In modo sistematico, Pappé affronta e smonta le narrazioni che costituiscono, a suo avviso, l'impalcatura ideologica dello Stato di Israele: dal mito della terra vuota, a quello della fuga volontaria dei palestinesi, fino all'idea che la guerra del 1967 fosse una guerra "senza scelta" o che Israele sia "l'unica democrazia del Medio Oriente".
Ogni "mito" viene contrapposto a una contro-narrazione basata sulla sua interpretazione dei fatti storici, rafforzando l'idea di uno stato fondato su un atto di rimozione originario e sostenuto da una "mitologia auto-assolutoria".
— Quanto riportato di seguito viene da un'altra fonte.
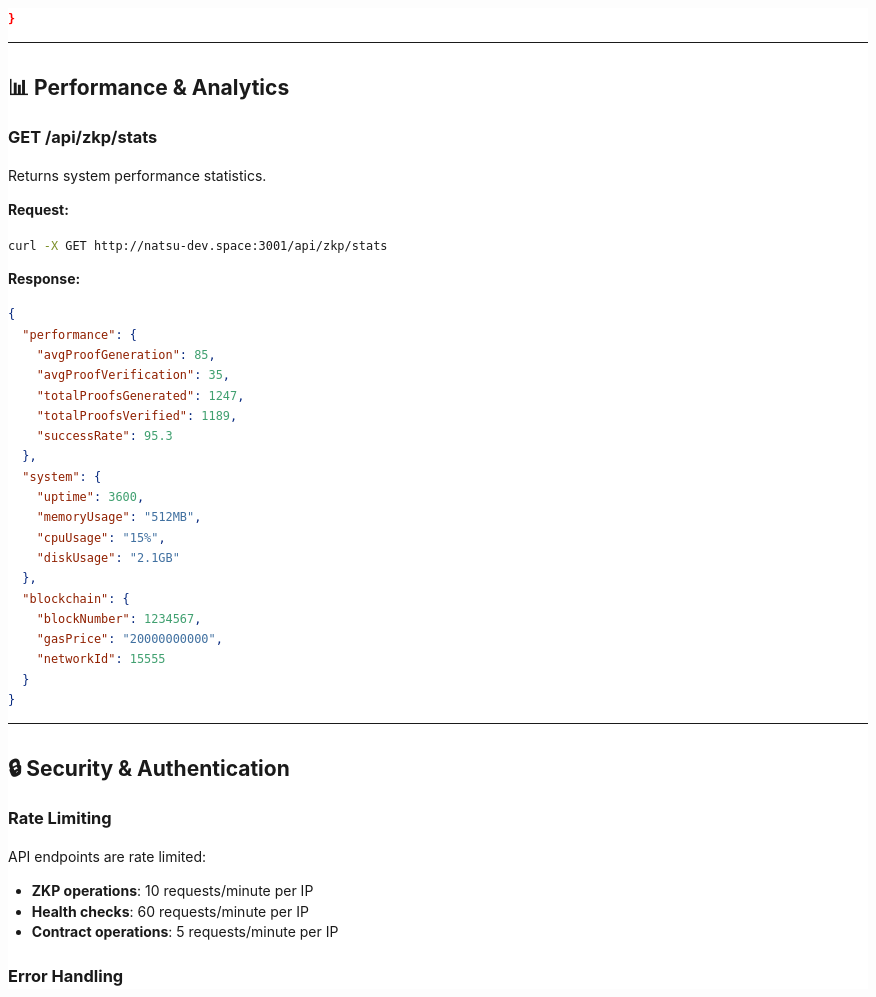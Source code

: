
 ```json
}
```

---

## 📊 Performance & Analytics

### GET /api/zkp/stats

Returns system performance statistics.

**Request:**
```bash
curl -X GET http://natsu-dev.space:3001/api/zkp/stats
```

**Response:**
```json
{
  "performance": {
    "avgProofGeneration": 85,
    "avgProofVerification": 35,
    "totalProofsGenerated": 1247,
    "totalProofsVerified": 1189,
    "successRate": 95.3
  },
  "system": {
    "uptime": 3600,
    "memoryUsage": "512MB",
    "cpuUsage": "15%",
    "diskUsage": "2.1GB"
  },
  "blockchain": {
    "blockNumber": 1234567,
    "gasPrice": "20000000000",
    "networkId": 15555
  }
}
```

---

## 🔒 Security & Authentication

### Rate Limiting

API endpoints are rate limited:
- **ZKP operations**: 10 requests/minute per IP
- **Health checks**: 60 requests/minute per IP
- **Contract operations**: 5 requests/minute per IP

### Error Handling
Pappé rifiuta l'idea che l'occupazione della Cisgiordania e di Gaza sia una condizione temporanea o una conseguenza della mancata pace.
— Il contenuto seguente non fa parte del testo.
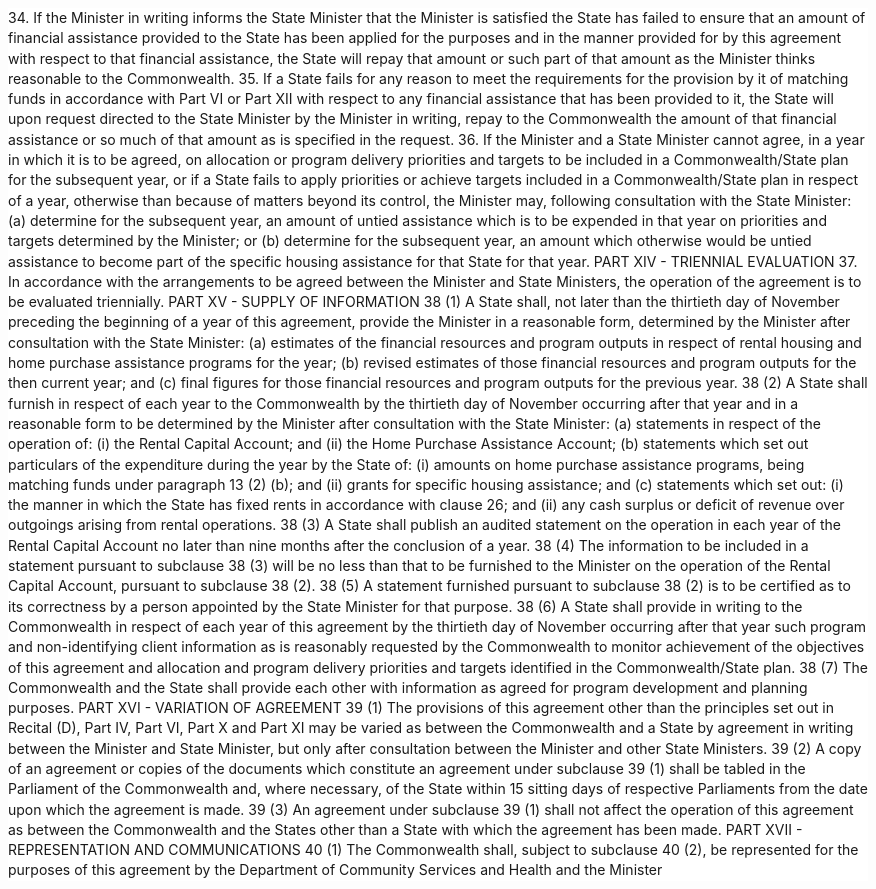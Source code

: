 34\. If the Minister in writing informs the State Minister that the<lf> Minister is satisfied the State has failed to ensure that an amount of<lf> financial assistance provided to the State has been applied for the<lf> purposes and in the manner provided for by this agreement with respect<lf> to that financial assistance, the State will repay that amount or such<lf> part of that amount as the Minister thinks reasonable to the<lf> Commonwealth.<lf>   35\. If a State fails for any reason to meet the requirements for the<lf> provision by it of matching funds in accordance with Part VI or Part XII<lf> with respect to any financial assistance that has been provided to it,<lf> the State will upon request directed to the State Minister by the<lf> Minister in writing, repay to the Commonwealth the amount of that<lf> financial assistance or so much of that amount as is specified in the<lf> request.<lf>   36\. If the Minister and a State Minister cannot agree, in a year in<lf> which it is to be agreed, on allocation or program delivery priorities<lf> and targets to be included in a Commonwealth/State plan for the<lf> subsequent year, or if a State fails to apply priorities or achieve<lf> targets included in a Commonwealth/State plan in respect of a year,<lf> otherwise than because of matters beyond its control, the Minister may,<lf> following consultation with the State Minister:<lf>   (a) determine for the subsequent year, an amount of untied assistance<lf> which is to be expended in that year on priorities and targets<lf> determined by the Minister; or<lf>   (b) determine for the subsequent year, an amount which otherwise would<lf> be untied assistance to become part of the specific housing assistance<lf> for that State for that year.<lf>                PART XIV - TRIENNIAL EVALUATION<lf>   37\. In accordance with the arrangements to be agreed between the<lf> Minister and State Ministers, the operation of the agreement is to be<lf> evaluated triennially.<lf>                 PART XV - SUPPLY OF INFORMATION<lf>   38 (1) A State shall, not later than the thirtieth day of November<lf> preceding the beginning of a year of this agreement, provide the<lf> Minister in a reasonable form, determined by the Minister after<lf> consultation with the State Minister:<lf>   (a) estimates of the financial resources and program outputs in<lf> respect of rental housing and home purchase assistance programs for the<lf> year;<lf>   (b) revised estimates of those financial resources and program outputs<lf> for the then current year; and<lf>   (c) final figures for those financial resources and program outputs<lf> for the previous year.<lf>   38 (2) A State shall furnish in respect of each year to the<lf> Commonwealth by the thirtieth day of November occurring after that year<lf> and in a reasonable form to be determined by the Minister after<lf> consultation with the State Minister:<lf>   (a) statements in respect of the operation of:<lf>     (i) the Rental Capital Account; and<lf>     (ii) the Home Purchase Assistance Account;<lf>   (b) statements which set out particulars of the expenditure during the<lf> year by the State of:<lf>     (i) amounts on home purchase assistance programs, being matching<lf> funds under paragraph 13 (2) (b); and<lf>     (ii) grants for specific housing assistance; and<lf>   (c) statements which set out:<lf>     (i) the manner in which the State has fixed rents in accordance with<lf> clause 26; and<lf>     (ii) any cash surplus or deficit of revenue over outgoings arising<lf> from rental operations.<lf>   38 (3) A State shall publish an audited statement on the operation in<lf> each year of the Rental Capital Account no later than nine months after<lf> the conclusion of a year.<lf>   38 (4) The information to be included in a statement pursuant to<lf> subclause 38 (3) will be no less than that to be furnished to the<lf> Minister on the operation of the Rental Capital Account, pursuant to<lf> subclause 38 (2).<lf>   38 (5) A statement furnished pursuant to subclause 38 (2) is to be<lf> certified as to its correctness by a person appointed by the State<lf> Minister for that purpose.<lf>   38 (6) A State shall provide in writing to the Commonwealth in respect<lf> of each year of this agreement by the thirtieth day of November<lf> occurring after that year such program and non-identifying client<lf> information as is reasonably requested by the Commonwealth to monitor<lf> achievement of the objectives of  this agreement and allocation and<lf> program delivery priorities and targets  identified in the<lf> Commonwealth/State plan.<lf>   38 (7) The Commonwealth and the State shall provide each other with<lf> information as agreed for program development and planning purposes.<lf>               PART XVI - VARIATION OF AGREEMENT<lf>   39 (1) The provisions of this agreement other than the principles set<lf> out in Recital (D), Part IV, Part VI, Part X and Part XI may be varied<lf> as between the Commonwealth and a State by agreement in writing between<lf> the Minister and State Minister, but only after consultation between the<lf> Minister and other  State Ministers.<lf>   39 (2) A copy of an agreement or copies of the documents which<lf> constitute an agreement under subclause 39 (1) shall be tabled in the<lf> Parliament of the Commonwealth and, where necessary, of the State within<lf> 15 sitting days of respective Parliaments from the date upon which the<lf> agreement is made.<lf>   39 (3) An agreement under subclause 39 (1) shall not affect the<lf> operation of this agreement as between the Commonwealth and the States<lf> other than a State with which the agreement has been made.<lf>             PART XVII - REPRESENTATION AND COMMUNICATIONS<lf>   40 (1) The Commonwealth shall, subject to subclause 40 (2), be<lf> represented for the purposes of this agreement by the Department of<lf> Community Services  and Health and the Minister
Al contrario, la vede come l'evoluzione naturale e logica del progetto sionista.
Il controllo militare, la colonizzazione tramite insediamenti, la gestione burocratica della popolazione palestinese e l'assedio di Gaza vengono descritti come elementi di un unico sistema di controllo totale.
Israele ha trasformato i territori occupati in un enorme carcere a cielo aperto, un modello di "mega-prigione" dove la popolazione è costantemente sorvegliata, gestita e repressa.
Questa non è un'anomalia, ma la continuazione della pulizia etnica con altri mezzi: non più l'espulsione fisica su larga scala, ma l'incarcerazione demografica e la frammentazione territoriale (che Pappé definisce "genocidio incrementale" nel caso di Gaza).
Un'implacabile logica coloniale collega
l'ideologia sionista del XIX secolo alla pulizia etnica del 1948 e al sistema di controllo carcerario post-1967: una visione d'insieme coerente e tragica.
Implicazioni politiche
Il lavoro storiografico di Ilan Pappé è intrinsecamente legato a una ferma posizione politica: se la premessa è che il sionismo è un progetto coloniale di sostituzione, la conclusione logica per Pappé è che la soluzione dei "due stati" è non solo impraticabile, ma anche moralmente insostenibile, poiché legittimerebbe uno stato fondato sulla pulizia etnica.
La sua analisi storica lo porta a sostenere apertamente la necessità di un unico stato democratico e laico in tutta la Palestina storica, con uguali diritti per tutti i suoi cittadini e il riconoscimento del diritto al ritorno dei profughi palestinesi.
L'impatto del lavoro di Ilan Pappé è innegabile: la sua opera ha costretto la storiografia a confrontarsi con la narrazione palestinese e ha reso mainstream concetti come "settler-colonialism" e "pulizia etnica" nel dibattito accademico e attivista.
Il suo pensiero rappresenta la più completa e radicale applicazione di un paradigma post-coloniale alla storia di Israele e Palestina, offrendo una narrazione potente e alternativa che sfida le fondamenta stesse del racconto sionista e continua a plasmare in modo decisivo la comprensione del conflitto.
Ilan Pappé: "Storia della Palestina moderna";
Ilan Pappé: "La pulizia etnica della Palestina";
Ilan Pappé: "10 miti su Israele";
Ilan Pappé: "La prigione più grande del mondo";
Ilan Pappé: "Brevissima storia del conflitto tra Israele e Palestina".